BEGIN WORKING DATA

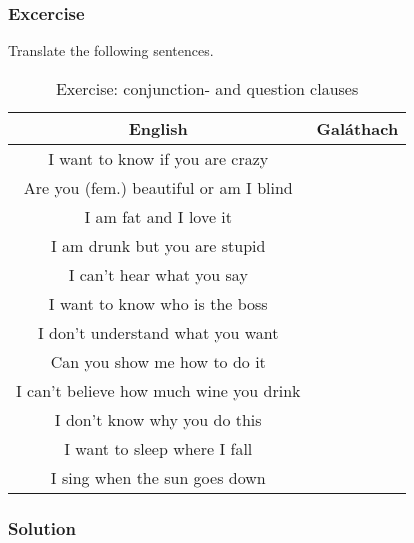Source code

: \subsubsection{Excercise}

Translate the following sentences.

\begin{table}[H]
\centering
\begin{tabular}{|c|M{5.0cm}|}
  \toprule
  \textbf{English} & \textbf{Gal\'{a}thach}\\
  \toprule
  I want to know if you are crazy & \\
  \midrule
  Are you (fem.) beautiful or am I blind & \\
  \midrule
  I am fat and I love it & \\
  \midrule
  I am drunk but you are stupid & \\
  \midrule
  I can't hear what you say & \\
  \midrule
  I want to know who is the boss & \\
  \midrule
  I don't understand what you want & \\
  \midrule
  Can you show me how to do it & \\
  \midrule
  I can't believe how much wine you drink & \\
  \midrule
  I don't know why you do this & \\
  \midrule
  I want to sleep where I fall & \\
  \midrule
  I sing when the sun goes down & \\
  \bottomrule
\end{tabular}
\label{exercise_conjunction_and_question_clauses}
\caption{Exercise: conjunction- and question clauses}
\end{table}


\newpage
\subsubsection{Solution}

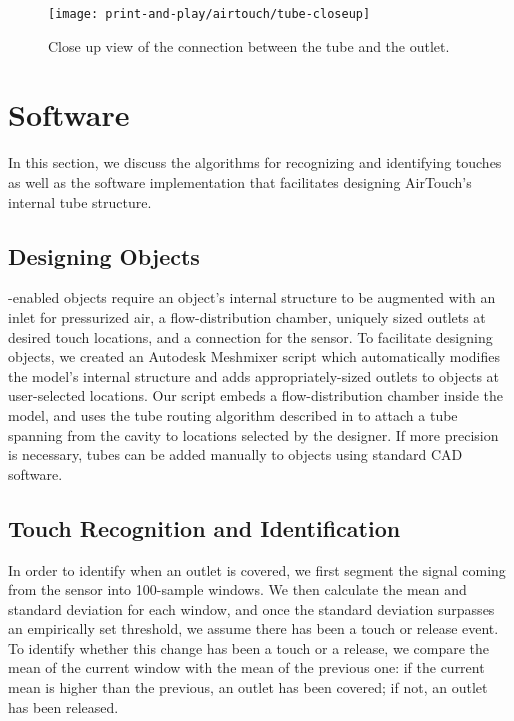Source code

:     		\begin{figure}
    			\centering
    			\texttt{[image: print-and-play/airtouch/tube-closeup]}
    			\caption{Close up view of the connection between the tube and the
						outlet.}
    			\label{fig:tube-reduction}
    		\end{figure}

	\section{Software}
		In this section, we discuss the algorithms for recognizing and identifying
		touches as well as the software implementation that facilitates designing
		AirTouch's internal tube structure.

		\subsection{Designing \at Objects}
			\at-enabled objects require an object's internal structure to be augmented
			with an inlet for pressurized air, a flow-distribution chamber, uniquely
			sized outlets at desired touch locations, and a connection for the sensor.
			To facilitate designing \at objects, we created an Autodesk Meshmixer
			script which automatically modifies the model's internal structure and
			adds appropriately-sized outlets to objects at user-selected locations.
			Our script embeds a flow-distribution chamber inside the model, and uses
			the tube routing algorithm described in \cite{Savage:2014} to attach a
			tube spanning from the cavity to locations selected by the designer. If
			more precision is necessary, tubes can be added manually to objects using
			standard CAD software.

		\subsection{Touch Recognition and Identification}
			In order to identify when an outlet is covered, we first segment the
			signal coming from the sensor into 100-sample windows. We then calculate
			the mean and standard deviation for each window, and once the standard
			deviation surpasses an empirically set threshold, we assume there has been
			a touch or release event. To identify whether this change has been a touch
			or a release, we compare the mean of the current window with the mean of
			the previous one: if the current mean is higher than the previous, an
			outlet has been covered; if not, an outlet has been released.
					
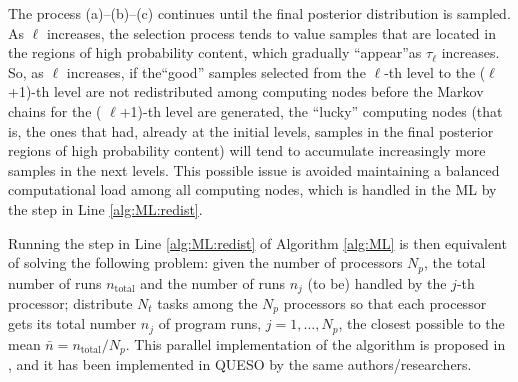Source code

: The process (a)--(b)--(c) continues until the final posterior distribution is sampled.  As $\ell$ increases, the selection process tends to value samples that are located in the regions of high probability content, which gradually ``appear''as  $\tau_\ell$ increases. So, as $\ell$ increases, if the``good'' samples selected from the  $\ell$-th level to the ($\ell$+1)-th level are not redistributed among computing nodes before the Markov chains for the ( $\ell$+1)-th level are generated, the ``lucky'' computing nodes (that is, the ones that had, already at the initial levels, samples in the final posterior regions of high probability content) will tend to accumulate increasingly more samples in the next levels. This possible issue is avoided maintaining a balanced computational load among all computing
nodes, which is handled in the ML by the step in Line \ref{alg:ML:redist}. 

Running the step in Line \ref{alg:ML:redist} of Algorithm \ref{alg:ML} is then equivalent of solving the following problem: given the number of processors $N_p$, the total number of runs $n_\text{total}$ and the number of runs $n_j$ (to be) handled by the $j$-th processor; distribute $N_t$ tasks among the $N_p$ processors so that each processor gets its total number $n_j$ of program runs, $j = 1, \ldots, N_p$, the closest possible to the mean $\bar{n}=n_\text{total}/N_p$. This parallel implementation of the algorithm is proposed in \cite{CheungPrudencio2012}, and it has been implemented in QUESO by the same authors/researchers.

% 







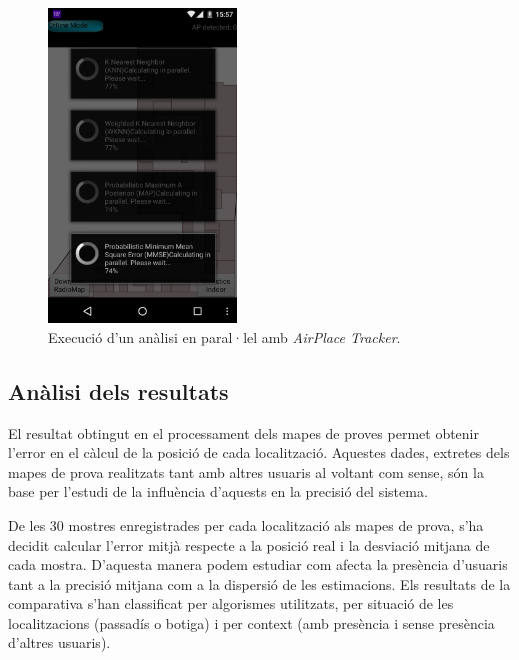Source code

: \begin{figure}[ht]
\begin{center}
\includegraphics[width=5cm]{imatges/analisi_offline_paralel.png}
\caption{Execució d'un anàlisi en paral·lel amb \textit{AirPlace Tracker}.}
\label{fig:analisi_offline_paralel}
\end{center}
\end{figure}

\subsection{Anàlisi dels resultats}

El resultat obtingut en el processament dels mapes de proves permet obtenir l'error en el càlcul de la posició de cada localització. Aquestes dades, extretes dels mapes de prova realitzats  tant amb altres usuaris al voltant com sense, són la base per l'estudi de la influència d'aquests en la precisió del sistema.

De les 30 mostres enregistrades per cada localització als mapes de prova, s'ha decidit calcular l'error mitjà respecte a la posició real i la desviació mitjana de cada mostra. D'aquesta manera podem estudiar com afecta la presència d'usuaris tant a la precisió mitjana com a la dispersió de les estimacions. Els resultats de la comparativa s'han classificat per algorismes utilitzats, per situació de les localitzacions (passadís o botiga) i per context (amb presència i sense presència d'altres usuaris).


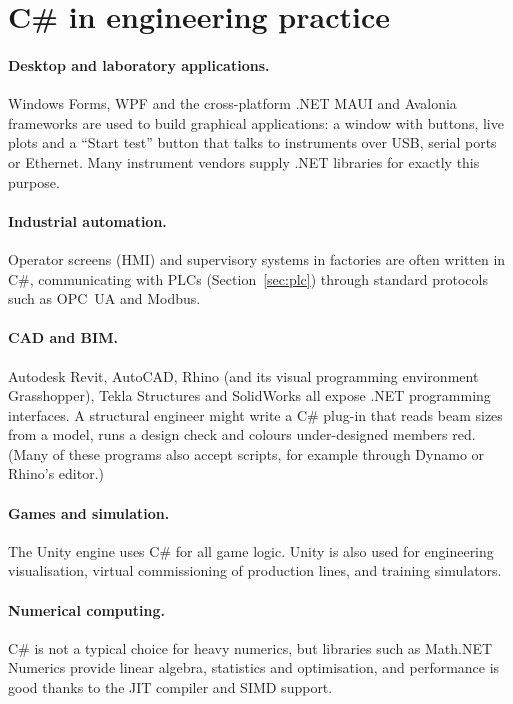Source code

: \section{C\# in engineering practice}

\paragraph{Desktop and laboratory applications.}
Windows Forms, WPF and the cross-platform .NET MAUI and Avalonia frameworks are used to
build graphical applications: a window with buttons, live plots and a ``Start test''
button that talks to instruments over USB, serial ports or Ethernet. Many instrument
vendors supply .NET libraries for exactly this purpose.

\paragraph{Industrial automation.}
Operator screens (HMI) and supervisory systems in factories are often written in C\#,
communicating with PLCs (Section~\ref{sec:plc}) through standard protocols such as OPC~UA
and Modbus.

\paragraph{CAD and BIM.}
Autodesk Revit, AutoCAD, Rhino (and its visual programming environment Grasshopper), Tekla
Structures and SolidWorks all expose .NET programming interfaces. A structural engineer
might write a C\# plug-in that reads beam sizes from a model, runs a design check and
colours under-designed members red. (Many of these programs also accept \py scripts, for
example through Dynamo or Rhino's \py editor.)

\paragraph{Games and simulation.}
The Unity engine uses C\# for all game logic. Unity is also used for engineering
visualisation, virtual commissioning of production lines, and training simulators.

\paragraph{Numerical computing.}
C\# is not a typical choice for heavy numerics, but libraries such as Math.NET Numerics
provide linear algebra, statistics and optimisation, and performance is good thanks to the
JIT compiler and SIMD support.

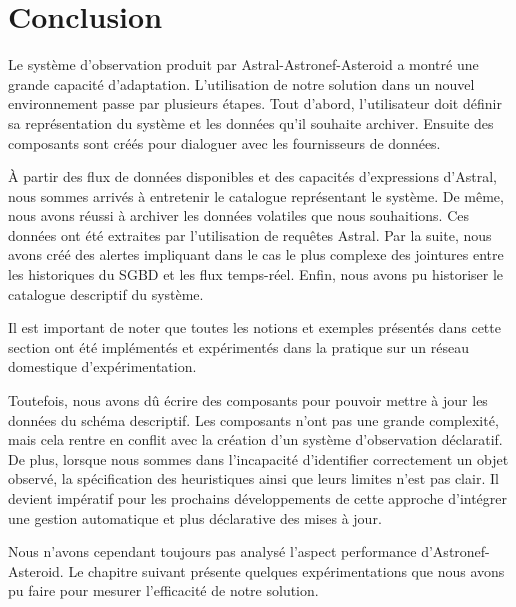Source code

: \section{Conclusion}\label{sec:valid:domvision:conclusion}
Le système d'observation produit par Astral-Astronef-Asteroid a montré une grande capacité d'adaptation. L'utilisation de notre solution dans un nouvel environnement passe par plusieurs étapes. Tout d'abord, l'utilisateur doit définir sa représentation du système et les données qu'il souhaite archiver. Ensuite des composants sont créés pour dialoguer avec les fournisseurs de données.

À partir des flux de données disponibles et des capacités d'expressions d'Astral, nous sommes arrivés à entretenir le catalogue représentant le système. De même, nous avons réussi à archiver les données volatiles que nous souhaitions. Ces données ont été extraites par l'utilisation de requêtes Astral. Par la suite, nous avons créé des alertes impliquant dans le cas le plus complexe des jointures entre les historiques du SGBD et les flux temps-réel. Enfin, nous avons pu historiser le catalogue descriptif du système.

Il est important de noter que toutes les notions et exemples présentés dans cette section ont été implémentés et expérimentés dans la pratique sur un réseau domestique d'expérimentation.

Toutefois, nous avons dû écrire des composants pour pouvoir mettre à jour les données du schéma descriptif. Les composants n'ont pas une grande complexité, mais cela rentre en conflit avec la création d'un système d'observation déclaratif. De plus, lorsque nous sommes dans l'incapacité d'identifier correctement un objet observé, la spécification des heuristiques ainsi que leurs limites n'est pas clair. Il devient impératif pour les prochains développements de cette approche d'intégrer une gestion automatique et plus déclarative des mises à jour.

Nous n'avons cependant toujours pas analysé l'aspect performance d'Astronef-Asteroid. Le chapitre suivant présente quelques expérimentations que nous avons pu faire pour mesurer l'efficacité de notre solution.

END WORKING DATA

WHAT TO DO -> Your answer must be an exact copy of the entries above, with no pictures in it.

PROBLEM SOLUTION ->
Source code

: \subsubsection{Excercise}

Translate the following sentences.

\begin{table}[H]
\centering
\begin{tabular}{|c|M{5.0cm}|}
  \toprule
  \textbf{English} & \textbf{Gal\'{a}thach}\\
  \toprule
  I want to know if you are crazy & \\
  \midrule
  Are you (fem.) beautiful or am I blind & \\
  \midrule
  I am fat and I love it & \\
  \midrule
  I am drunk but you are stupid & \\
  \midrule
  I can't hear what you say & \\
  \midrule
  I want to know who is the boss & \\
  \midrule
  I don't understand what you want & \\
  \midrule
  Can you show me how to do it & \\
  \midrule
  I can't believe how much wine you drink & \\
  \midrule
  I don't know why you do this & \\
  \midrule
  I want to sleep where I fall & \\
  \midrule
  I sing when the sun goes down & \\
  \bottomrule
\end{tabular}
\label{exercise_conjunction_and_question_clauses}
\caption{Exercise: conjunction- and question clauses}
\end{table}


\newpage
\subsubsection{Solution}

Source code

:     		\begin{figure}
    			\centering
    			\texttt{[image: print-and-play/airtouch/tube-closeup]}
    			\caption{Close up view of the connection between the tube and the
						outlet.}
    			\label{fig:tube-reduction}
    		\end{figure}

	\section{Software}
		In this section, we discuss the algorithms for recognizing and identifying
		touches as well as the software implementation that facilitates designing
		AirTouch's internal tube structure.

		\subsection{Designing \at Objects}
			\at-enabled objects require an object's internal structure to be augmented
			with an inlet for pressurized air, a flow-distribution chamber, uniquely
			sized outlets at desired touch locations, and a connection for the sensor.
			To facilitate designing \at objects, we created an Autodesk Meshmixer
			script which automatically modifies the model's internal structure and
			adds appropriately-sized outlets to objects at user-selected locations.
			Our script embeds a flow-distribution chamber inside the model, and uses
			the tube routing algorithm described in \cite{Savage:2014} to attach a
			tube spanning from the cavity to locations selected by the designer. If
			more precision is necessary, tubes can be added manually to objects using
			standard CAD software.

		\subsection{Touch Recognition and Identification}
			In order to identify when an outlet is covered, we first segment the
			signal coming from the sensor into 100-sample windows. We then calculate
			the mean and standard deviation for each window, and once the standard
			deviation surpasses an empirically set threshold, we assume there has been
			a touch or release event. To identify whether this change has been a touch
			or a release, we compare the mean of the current window with the mean of
			the previous one: if the current mean is higher than the previous, an
			outlet has been covered; if not, an outlet has been released.
					
Source code

: The process (a)--(b)--(c) continues until the final posterior distribution is sampled.  As $\ell$ increases, the selection process tends to value samples that are located in the regions of high probability content, which gradually ``appear''as  $\tau_\ell$ increases. So, as $\ell$ increases, if the``good'' samples selected from the  $\ell$-th level to the ($\ell$+1)-th level are not redistributed among computing nodes before the Markov chains for the ( $\ell$+1)-th level are generated, the ``lucky'' computing nodes (that is, the ones that had, already at the initial levels, samples in the final posterior regions of high probability content) will tend to accumulate increasingly more samples in the next levels. This possible issue is avoided maintaining a balanced computational load among all computing
nodes, which is handled in the ML by the step in Line \ref{alg:ML:redist}. 

Running the step in Line \ref{alg:ML:redist} of Algorithm \ref{alg:ML} is then equivalent of solving the following problem: given the number of processors $N_p$, the total number of runs $n_\text{total}$ and the number of runs $n_j$ (to be) handled by the $j$-th processor; distribute $N_t$ tasks among the $N_p$ processors so that each processor gets its total number $n_j$ of program runs, $j = 1, \ldots, N_p$, the closest possible to the mean $\bar{n}=n_\text{total}/N_p$. This parallel implementation of the algorithm is proposed in \cite{CheungPrudencio2012}, and it has been implemented in QUESO by the same authors/researchers.

% 







Source code

: \begin{figure}[ht]
\begin{center}
\includegraphics[width=5cm]{imatges/analisi_offline_paralel.png}
\caption{Execució d'un anàlisi en paral·lel amb \textit{AirPlace Tracker}.}
\label{fig:analisi_offline_paralel}
\end{center}
\end{figure}

\subsection{Anàlisi dels resultats}

El resultat obtingut en el processament dels mapes de proves permet obtenir l'error en el càlcul de la posició de cada localització. Aquestes dades, extretes dels mapes de prova realitzats  tant amb altres usuaris al voltant com sense, són la base per l'estudi de la influència d'aquests en la precisió del sistema.

De les 30 mostres enregistrades per cada localització als mapes de prova, s'ha decidit calcular l'error mitjà respecte a la posició real i la desviació mitjana de cada mostra. D'aquesta manera podem estudiar com afecta la presència d'usuaris tant a la precisió mitjana com a la dispersió de les estimacions. Els resultats de la comparativa s'han classificat per algorismes utilitzats, per situació de les localitzacions (passadís o botiga) i per context (amb presència i sense presència d'altres usuaris).


Source code

: \section{C\# in engineering practice}

\paragraph{Desktop and laboratory applications.}
Windows Forms, WPF and the cross-platform .NET MAUI and Avalonia frameworks are used to
build graphical applications: a window with buttons, live plots and a ``Start test''
button that talks to instruments over USB, serial ports or Ethernet. Many instrument
vendors supply .NET libraries for exactly this purpose.

\paragraph{Industrial automation.}
Operator screens (HMI) and supervisory systems in factories are often written in C\#,
communicating with PLCs (Section~\ref{sec:plc}) through standard protocols such as OPC~UA
and Modbus.

\paragraph{CAD and BIM.}
Autodesk Revit, AutoCAD, Rhino (and its visual programming environment Grasshopper), Tekla
Structures and SolidWorks all expose .NET programming interfaces. A structural engineer
might write a C\# plug-in that reads beam sizes from a model, runs a design check and
colours under-designed members red. (Many of these programs also accept \py scripts, for
example through Dynamo or Rhino's \py editor.)

\paragraph{Games and simulation.}
The Unity engine uses C\# for all game logic. Unity is also used for engineering
visualisation, virtual commissioning of production lines, and training simulators.

\paragraph{Numerical computing.}
C\# is not a typical choice for heavy numerics, but libraries such as Math.NET Numerics
provide linear algebra, statistics and optimisation, and performance is good thanks to the
JIT compiler and SIMD support.

Source code

: \section{Conclusion}\label{sec:valid:domvision:conclusion}
Le système d'observation produit par Astral-Astronef-Asteroid a montré une grande capacité d'adaptation. L'utilisation de notre solution dans un nouvel environnement passe par plusieurs étapes. Tout d'abord, l'utilisateur doit définir sa représentation du système et les données qu'il souhaite archiver. Ensuite des composants sont créés pour dialoguer avec les fournisseurs de données.

À partir des flux de données disponibles et des capacités d'expressions d'Astral, nous sommes arrivés à entretenir le catalogue représentant le système. De même, nous avons réussi à archiver les données volatiles que nous souhaitions. Ces données ont été extraites par l'utilisation de requêtes Astral. Par la suite, nous avons créé des alertes impliquant dans le cas le plus complexe des jointures entre les historiques du SGBD et les flux temps-réel. Enfin, nous avons pu historiser le catalogue descriptif du système.

Il est important de noter que toutes les notions et exemples présentés dans cette section ont été implémentés et expérimentés dans la pratique sur un réseau domestique d'expérimentation.

Toutefois, nous avons dû écrire des composants pour pouvoir mettre à jour les données du schéma descriptif. Les composants n'ont pas une grande complexité, mais cela rentre en conflit avec la création d'un système d'observation déclaratif. De plus, lorsque nous sommes dans l'incapacité d'identifier correctement un objet observé, la spécification des heuristiques ainsi que leurs limites n'est pas clair. Il devient impératif pour les prochains développements de cette approche d'intégrer une gestion automatique et plus déclarative des mises à jour.

Nous n'avons cependant toujours pas analysé l'aspect performance d'Astronef-Asteroid. Le chapitre suivant présente quelques expérimentations que nous avons pu faire pour mesurer l'efficacité de notre solution.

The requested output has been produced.